RECORDS FOR THE TASK =>
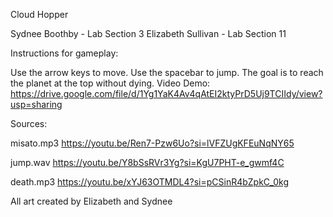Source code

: Cloud Hopper


Sydnee Boothby - Lab Section 3
Elizabeth Sullivan - Lab Section 11


Instructions for gameplay:

Use the arrow keys to move.
Use the spacebar to jump.
The goal is to reach the planet at the top without dying.
Video Demo: https://drive.google.com/file/d/1Yg1YaK4Av4qAtEI2ktyPrD5Uj9TCIIdy/view?usp=sharing

Sources:

misato.mp3
https://youtu.be/Ren7-Pzw6Uo?si=lVFZUgKFEuNqNY65

jump.wav
https://youtu.be/Y8bSsRVr3Yg?si=KgU7PHT-e_gwmf4C

death.mp3
https://youtu.be/xYJ63OTMDL4?si=pCSinR4bZpkC_0kg

All art created by Elizabeth and Sydnee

AIM OF THE TASK => Set the pictures aside and reproduce the data above exactly.

WORKED SOLUTION =>
Source code

: Cloud Hopper


Sydnee Boothby - Lab Section 3
Elizabeth Sullivan - Lab Section 11


Instructions for gameplay:

Use the arrow keys to move.
Use the spacebar to jump.
The goal is to reach the planet at the top without dying.
Video Demo: https://drive.google.com/file/d/1Yg1YaK4Av4qAtEI2ktyPrD5Uj9TCIIdy/view?usp=sharing

Sources:

misato.mp3
https://youtu.be/Ren7-Pzw6Uo?si=lVFZUgKFEuNqNY65

jump.wav
https://youtu.be/Y8bSsRVr3Yg?si=KgU7PHT-e_gwmf4C

death.mp3
https://youtu.be/xYJ63OTMDL4?si=pCSinR4bZpkC_0kg

All art created by Elizabeth and Sydnee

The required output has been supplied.